Todos los cristianos, en virtud del bautismo, estamos llamados a la evangelización. Nuestra condición de cristianos nos vincula a la Iglesia, que existe para evangelizar. Todos somos apóstoles, todos misioneros. La tarea de la evangelización de todos los hombres constituye la misión esencial de la Iglesia (...). Evangelizar constituye, en efecto, la dicha y vocación propia de la Iglesia, su identidad más profunda. Ella existe para evangelizar. (Evangelii Nuntiandi 14). Toda vocación eclesial tiene esta dimensión misionera aún desde la vida contemplativa, como nos ha mostrado Teresita. La Iglesia, y todos con ella, hemos sido llamados y existimos para evangelizar. Para todos es el encargo: Id, pues y evangelizad a todas las gentes. (Mt 28, 29). Nuestra vocación es a la misión, nuestra llamada es a misionar. La respuesta adecuada es ejercer de misioneros.
Por ello somos testigos. Ser testigos es ser portadores del encuentro profundo con Jesús y de su mensaje de liberación. A todo cristiano, a todo Misionero de la Esperanza, incumbe la tarea de anunciar el Evangelio. Cristo llama a los que quiere para que le acompañen y enviarlos a predicar. Somos nosotros los que debemos responder a esa llamada, concretado en Mies en el apostolado con niños y jóvenes. El Misionero de la Esperanza, enamorado profundamente de Jesús e impulsado por el Espíritu, no tiene más remedio que hacer del anuncio de los valores del Reino “vida de su vida”, llevándole esto a tener conciencia plena de su ser misionero enviado por Jesús y a poner todos sus recursos en su servicio. Este carácter misionero es personal, como personal es la llamada, y señala algo más que la pertenencia a una asociación que hace cosas relacionadas con la misión; nos mantiene inquietos y en donación constante, avivando en nosotros el celo apostólico que se refleja en la vida como una entrega sin reservas al servicio de los niños y los jóvenes. La vocación engloba toda la vida del Misionero de la Esperanza, no podemos vivir nuestra vida al margen de ella, al contrario, ésta tiene que estar en función de la misión a la que hemos sido llamados.
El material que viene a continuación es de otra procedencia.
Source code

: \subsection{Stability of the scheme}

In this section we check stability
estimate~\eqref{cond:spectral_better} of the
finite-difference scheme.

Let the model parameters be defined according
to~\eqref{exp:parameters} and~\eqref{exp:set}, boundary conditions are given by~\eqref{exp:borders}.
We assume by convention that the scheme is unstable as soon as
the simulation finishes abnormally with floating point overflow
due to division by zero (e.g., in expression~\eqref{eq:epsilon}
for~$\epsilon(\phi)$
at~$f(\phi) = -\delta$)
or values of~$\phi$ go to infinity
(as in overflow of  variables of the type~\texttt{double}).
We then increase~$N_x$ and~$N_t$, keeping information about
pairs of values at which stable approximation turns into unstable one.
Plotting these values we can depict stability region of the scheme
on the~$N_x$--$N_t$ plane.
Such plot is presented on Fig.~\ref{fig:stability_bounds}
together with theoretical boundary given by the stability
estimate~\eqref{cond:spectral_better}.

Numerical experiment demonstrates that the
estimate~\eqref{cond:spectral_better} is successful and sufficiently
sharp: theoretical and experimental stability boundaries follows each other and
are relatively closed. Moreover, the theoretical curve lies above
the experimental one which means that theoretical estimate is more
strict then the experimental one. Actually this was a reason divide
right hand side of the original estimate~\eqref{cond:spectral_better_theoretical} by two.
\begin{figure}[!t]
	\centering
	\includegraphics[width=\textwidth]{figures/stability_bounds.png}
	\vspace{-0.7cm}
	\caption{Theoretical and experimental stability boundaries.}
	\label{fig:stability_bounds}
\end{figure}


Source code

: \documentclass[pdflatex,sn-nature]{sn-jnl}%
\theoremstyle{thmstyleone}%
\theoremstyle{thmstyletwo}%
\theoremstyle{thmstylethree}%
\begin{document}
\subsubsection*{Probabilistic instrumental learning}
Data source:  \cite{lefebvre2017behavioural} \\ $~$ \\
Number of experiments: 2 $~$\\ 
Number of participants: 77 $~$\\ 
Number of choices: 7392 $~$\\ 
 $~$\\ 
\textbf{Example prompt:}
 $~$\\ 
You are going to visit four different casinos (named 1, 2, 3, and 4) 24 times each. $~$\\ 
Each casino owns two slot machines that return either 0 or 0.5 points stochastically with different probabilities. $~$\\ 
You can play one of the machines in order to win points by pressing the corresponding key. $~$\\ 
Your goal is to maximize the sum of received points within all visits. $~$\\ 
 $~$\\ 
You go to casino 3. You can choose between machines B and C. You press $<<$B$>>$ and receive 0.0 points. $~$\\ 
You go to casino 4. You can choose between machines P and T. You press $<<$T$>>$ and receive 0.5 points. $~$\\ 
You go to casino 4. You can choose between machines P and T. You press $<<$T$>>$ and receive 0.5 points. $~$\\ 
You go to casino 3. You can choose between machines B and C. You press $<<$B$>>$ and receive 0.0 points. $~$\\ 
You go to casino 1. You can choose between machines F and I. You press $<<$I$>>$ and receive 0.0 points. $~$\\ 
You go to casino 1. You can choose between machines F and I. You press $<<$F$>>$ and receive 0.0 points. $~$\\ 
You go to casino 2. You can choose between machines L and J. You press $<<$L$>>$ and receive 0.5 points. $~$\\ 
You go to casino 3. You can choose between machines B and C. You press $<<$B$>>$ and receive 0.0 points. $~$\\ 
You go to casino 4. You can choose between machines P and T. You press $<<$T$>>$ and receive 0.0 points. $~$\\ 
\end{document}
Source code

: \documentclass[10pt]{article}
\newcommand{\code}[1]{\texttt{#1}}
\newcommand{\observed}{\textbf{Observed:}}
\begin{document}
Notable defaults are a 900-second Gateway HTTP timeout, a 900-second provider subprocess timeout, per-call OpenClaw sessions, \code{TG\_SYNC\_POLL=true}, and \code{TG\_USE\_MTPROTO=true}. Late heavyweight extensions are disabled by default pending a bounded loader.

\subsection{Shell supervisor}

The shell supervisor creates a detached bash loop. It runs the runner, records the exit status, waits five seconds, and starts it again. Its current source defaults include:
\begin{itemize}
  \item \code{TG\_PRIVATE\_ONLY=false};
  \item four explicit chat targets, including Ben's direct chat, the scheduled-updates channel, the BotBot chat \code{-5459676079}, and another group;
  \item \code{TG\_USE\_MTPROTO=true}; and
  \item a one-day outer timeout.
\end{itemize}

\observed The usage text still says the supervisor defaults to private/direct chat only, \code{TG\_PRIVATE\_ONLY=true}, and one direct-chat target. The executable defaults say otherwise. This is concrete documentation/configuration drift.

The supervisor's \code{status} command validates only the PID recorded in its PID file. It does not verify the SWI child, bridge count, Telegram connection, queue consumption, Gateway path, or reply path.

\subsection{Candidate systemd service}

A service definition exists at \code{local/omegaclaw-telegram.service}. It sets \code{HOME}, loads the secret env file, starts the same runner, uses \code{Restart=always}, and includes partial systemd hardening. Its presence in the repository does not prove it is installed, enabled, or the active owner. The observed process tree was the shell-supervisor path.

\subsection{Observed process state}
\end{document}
Una peculiaridad de nuestro carisma es la forma de vivir y llevar a cabo nuestro irrenunciable carácter apostólico con que la vocación nos marca “como a fuego”. En la medida en que hemos sido hechos misioneros, la referencia ineludible de nuestra fidelidad a la llamada es nuestra entrega a la misión, el celo con que encaramos aquello que nos ha de hacer felices. Hemos sido convocados a anunciar la Buena Noticia del Reino entre los niños y los jóvenes.
Los Misioneros de la Esperanza, a la manera de Jesús, tenemos que seguir educando la mirada para redescubrir este gran don de Dios, experimentando su llamada a encarnarnos en el mundo de los niños y jóvenes por la solidaridad humana y evangélica y por el contacto directo que permite “ver, oír y dejarse tocar” por sus vidas. Conocer la realidad de los niños y jóvenes desde la perspectiva de Jesús, sigue siendo hoy una necesidad que nos exige establecer una relación de acercamiento, diálogo e interacción con ellos. Este conocimiento es medio para realizar mejor nuestra tarea.
No. Nuestro testimonio abarca cada momento de la vida y la búsqueda de la justicia es obligación de cada cristiano. No obstante, nuestro carisma nos sitúa en la enorme misión de la Iglesia ante una tarea concreta e ineludible: la evangelización y la liberación integral de la infancia y la juventud.